WORK TO BE COMPLETED: Copy out each line of the data that includes the string "findings".

(Dataset items)
****************
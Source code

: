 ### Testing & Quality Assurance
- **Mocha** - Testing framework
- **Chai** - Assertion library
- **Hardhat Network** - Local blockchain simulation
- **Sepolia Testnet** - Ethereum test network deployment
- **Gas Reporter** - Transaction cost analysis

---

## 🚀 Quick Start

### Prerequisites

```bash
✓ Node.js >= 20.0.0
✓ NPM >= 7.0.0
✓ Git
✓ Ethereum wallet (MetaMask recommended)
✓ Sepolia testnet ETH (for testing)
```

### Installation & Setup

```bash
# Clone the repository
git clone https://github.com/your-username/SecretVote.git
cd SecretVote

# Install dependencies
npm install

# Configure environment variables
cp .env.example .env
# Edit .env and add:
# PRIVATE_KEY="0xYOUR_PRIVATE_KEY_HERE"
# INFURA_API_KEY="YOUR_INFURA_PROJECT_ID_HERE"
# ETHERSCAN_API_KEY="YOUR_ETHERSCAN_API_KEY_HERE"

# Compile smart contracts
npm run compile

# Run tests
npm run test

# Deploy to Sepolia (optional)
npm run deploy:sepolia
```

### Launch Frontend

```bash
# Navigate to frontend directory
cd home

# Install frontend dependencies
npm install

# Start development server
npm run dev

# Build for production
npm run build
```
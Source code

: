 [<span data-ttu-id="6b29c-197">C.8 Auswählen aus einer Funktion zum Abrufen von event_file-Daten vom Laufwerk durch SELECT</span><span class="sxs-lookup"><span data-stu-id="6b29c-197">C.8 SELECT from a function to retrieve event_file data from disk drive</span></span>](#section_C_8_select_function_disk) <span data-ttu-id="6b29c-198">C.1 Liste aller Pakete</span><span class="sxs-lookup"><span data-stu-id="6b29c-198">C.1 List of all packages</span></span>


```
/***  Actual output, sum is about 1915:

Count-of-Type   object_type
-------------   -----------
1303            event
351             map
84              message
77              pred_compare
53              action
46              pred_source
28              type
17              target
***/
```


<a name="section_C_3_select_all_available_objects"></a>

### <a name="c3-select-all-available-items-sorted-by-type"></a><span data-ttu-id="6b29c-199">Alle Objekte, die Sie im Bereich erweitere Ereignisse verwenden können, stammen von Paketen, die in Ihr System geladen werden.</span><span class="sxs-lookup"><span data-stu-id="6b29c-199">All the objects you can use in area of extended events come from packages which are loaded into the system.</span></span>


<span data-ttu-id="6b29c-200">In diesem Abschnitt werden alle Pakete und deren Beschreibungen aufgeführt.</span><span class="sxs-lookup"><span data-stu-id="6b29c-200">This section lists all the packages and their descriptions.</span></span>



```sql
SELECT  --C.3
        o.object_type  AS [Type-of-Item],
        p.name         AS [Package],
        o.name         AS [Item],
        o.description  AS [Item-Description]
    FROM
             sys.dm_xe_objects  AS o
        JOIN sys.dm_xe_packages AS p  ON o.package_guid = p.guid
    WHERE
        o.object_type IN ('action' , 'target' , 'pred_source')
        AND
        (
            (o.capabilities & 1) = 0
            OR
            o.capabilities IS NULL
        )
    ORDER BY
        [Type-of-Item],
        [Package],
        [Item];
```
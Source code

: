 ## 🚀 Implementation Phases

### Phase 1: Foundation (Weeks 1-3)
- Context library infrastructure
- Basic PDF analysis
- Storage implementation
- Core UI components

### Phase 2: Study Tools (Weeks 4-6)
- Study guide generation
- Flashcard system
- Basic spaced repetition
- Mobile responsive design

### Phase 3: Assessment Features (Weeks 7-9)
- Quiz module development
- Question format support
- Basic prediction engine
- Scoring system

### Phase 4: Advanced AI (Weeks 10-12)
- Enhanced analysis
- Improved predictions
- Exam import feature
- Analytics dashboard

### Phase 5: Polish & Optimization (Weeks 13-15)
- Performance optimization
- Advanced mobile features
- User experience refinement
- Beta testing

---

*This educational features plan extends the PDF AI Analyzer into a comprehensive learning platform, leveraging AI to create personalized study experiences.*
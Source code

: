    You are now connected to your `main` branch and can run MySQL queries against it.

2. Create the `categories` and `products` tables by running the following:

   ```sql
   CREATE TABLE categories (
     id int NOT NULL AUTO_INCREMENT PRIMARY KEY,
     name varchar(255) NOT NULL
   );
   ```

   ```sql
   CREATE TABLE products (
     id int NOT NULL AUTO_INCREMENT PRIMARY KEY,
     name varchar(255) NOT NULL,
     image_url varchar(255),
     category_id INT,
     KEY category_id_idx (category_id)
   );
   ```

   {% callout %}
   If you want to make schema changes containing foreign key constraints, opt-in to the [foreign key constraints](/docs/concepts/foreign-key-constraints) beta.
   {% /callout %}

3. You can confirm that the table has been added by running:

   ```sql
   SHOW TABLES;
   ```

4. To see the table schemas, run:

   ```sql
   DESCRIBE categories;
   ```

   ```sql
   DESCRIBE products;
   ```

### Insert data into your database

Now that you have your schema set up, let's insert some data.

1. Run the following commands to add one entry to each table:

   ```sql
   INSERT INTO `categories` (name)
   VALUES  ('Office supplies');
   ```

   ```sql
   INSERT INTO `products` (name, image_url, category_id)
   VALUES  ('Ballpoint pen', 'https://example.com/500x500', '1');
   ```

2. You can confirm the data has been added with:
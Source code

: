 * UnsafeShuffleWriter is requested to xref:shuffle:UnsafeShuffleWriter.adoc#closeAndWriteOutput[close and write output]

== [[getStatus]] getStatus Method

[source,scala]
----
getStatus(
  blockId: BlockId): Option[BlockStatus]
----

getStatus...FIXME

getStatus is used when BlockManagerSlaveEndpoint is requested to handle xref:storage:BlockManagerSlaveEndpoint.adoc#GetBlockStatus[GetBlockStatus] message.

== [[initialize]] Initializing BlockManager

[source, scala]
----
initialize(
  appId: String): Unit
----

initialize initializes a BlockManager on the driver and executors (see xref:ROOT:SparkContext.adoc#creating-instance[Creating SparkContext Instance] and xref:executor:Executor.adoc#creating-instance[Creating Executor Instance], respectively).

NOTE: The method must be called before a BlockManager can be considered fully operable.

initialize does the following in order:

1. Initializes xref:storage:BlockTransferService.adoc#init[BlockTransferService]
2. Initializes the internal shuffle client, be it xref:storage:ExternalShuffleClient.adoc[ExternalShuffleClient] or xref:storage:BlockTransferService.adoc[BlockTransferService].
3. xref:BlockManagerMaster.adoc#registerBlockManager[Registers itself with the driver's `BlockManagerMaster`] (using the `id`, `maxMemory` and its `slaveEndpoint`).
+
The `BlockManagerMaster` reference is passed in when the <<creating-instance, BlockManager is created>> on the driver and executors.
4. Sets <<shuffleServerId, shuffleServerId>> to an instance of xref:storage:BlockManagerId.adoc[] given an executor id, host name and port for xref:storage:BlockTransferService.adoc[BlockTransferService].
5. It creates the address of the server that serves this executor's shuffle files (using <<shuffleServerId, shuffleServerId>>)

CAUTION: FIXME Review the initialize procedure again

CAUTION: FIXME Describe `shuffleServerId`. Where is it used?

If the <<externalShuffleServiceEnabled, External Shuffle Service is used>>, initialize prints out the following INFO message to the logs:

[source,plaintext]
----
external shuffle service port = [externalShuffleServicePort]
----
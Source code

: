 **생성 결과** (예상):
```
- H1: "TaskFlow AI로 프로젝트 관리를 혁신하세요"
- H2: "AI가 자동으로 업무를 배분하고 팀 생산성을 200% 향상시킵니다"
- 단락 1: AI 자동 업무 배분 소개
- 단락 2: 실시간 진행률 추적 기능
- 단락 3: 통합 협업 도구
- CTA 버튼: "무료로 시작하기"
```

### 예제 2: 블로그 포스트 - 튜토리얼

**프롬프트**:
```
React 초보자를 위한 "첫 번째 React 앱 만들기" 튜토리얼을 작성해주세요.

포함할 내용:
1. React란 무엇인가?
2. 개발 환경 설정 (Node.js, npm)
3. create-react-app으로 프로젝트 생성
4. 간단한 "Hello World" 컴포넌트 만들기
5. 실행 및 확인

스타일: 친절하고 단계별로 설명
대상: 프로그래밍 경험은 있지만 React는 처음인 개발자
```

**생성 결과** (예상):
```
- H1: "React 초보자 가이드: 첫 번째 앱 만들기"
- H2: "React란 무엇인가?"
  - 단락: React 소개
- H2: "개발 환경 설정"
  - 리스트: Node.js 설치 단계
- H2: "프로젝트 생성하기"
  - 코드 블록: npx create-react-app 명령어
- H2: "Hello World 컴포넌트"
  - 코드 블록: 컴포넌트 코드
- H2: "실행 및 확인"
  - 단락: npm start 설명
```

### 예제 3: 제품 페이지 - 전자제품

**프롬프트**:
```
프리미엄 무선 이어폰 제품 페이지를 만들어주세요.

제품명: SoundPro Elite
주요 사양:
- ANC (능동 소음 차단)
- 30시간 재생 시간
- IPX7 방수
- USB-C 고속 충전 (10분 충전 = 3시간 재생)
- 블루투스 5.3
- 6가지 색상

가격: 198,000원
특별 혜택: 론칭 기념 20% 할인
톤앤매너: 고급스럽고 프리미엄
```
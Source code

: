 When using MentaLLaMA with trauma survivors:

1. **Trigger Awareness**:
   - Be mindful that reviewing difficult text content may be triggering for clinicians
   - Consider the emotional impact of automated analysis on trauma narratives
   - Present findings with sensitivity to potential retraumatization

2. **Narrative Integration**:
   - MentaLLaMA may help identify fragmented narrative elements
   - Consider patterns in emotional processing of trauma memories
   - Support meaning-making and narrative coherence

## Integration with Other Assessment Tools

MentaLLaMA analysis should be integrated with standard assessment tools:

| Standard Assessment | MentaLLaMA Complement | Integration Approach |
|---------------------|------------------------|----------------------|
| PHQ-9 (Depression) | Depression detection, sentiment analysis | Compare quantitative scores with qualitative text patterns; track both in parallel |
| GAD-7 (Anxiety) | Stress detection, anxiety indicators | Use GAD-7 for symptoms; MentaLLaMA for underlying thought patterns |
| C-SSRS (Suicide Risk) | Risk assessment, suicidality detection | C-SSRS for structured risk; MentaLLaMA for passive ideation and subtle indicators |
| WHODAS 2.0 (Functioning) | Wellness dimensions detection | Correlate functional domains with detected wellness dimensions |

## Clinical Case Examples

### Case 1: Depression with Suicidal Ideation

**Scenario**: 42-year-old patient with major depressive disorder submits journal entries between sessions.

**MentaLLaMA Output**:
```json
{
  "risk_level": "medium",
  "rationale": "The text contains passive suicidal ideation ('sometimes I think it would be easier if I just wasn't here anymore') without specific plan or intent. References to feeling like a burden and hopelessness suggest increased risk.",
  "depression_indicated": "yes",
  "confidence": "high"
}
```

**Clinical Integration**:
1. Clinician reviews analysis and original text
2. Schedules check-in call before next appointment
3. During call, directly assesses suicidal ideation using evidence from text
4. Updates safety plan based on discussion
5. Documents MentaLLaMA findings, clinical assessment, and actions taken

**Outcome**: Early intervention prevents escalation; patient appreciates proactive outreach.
****************
TASK RESPONSE:
   - Present findings with sensitivity to potential retraumatization
5. Documents MentaLLaMA findings, clinical assessment, and actions taken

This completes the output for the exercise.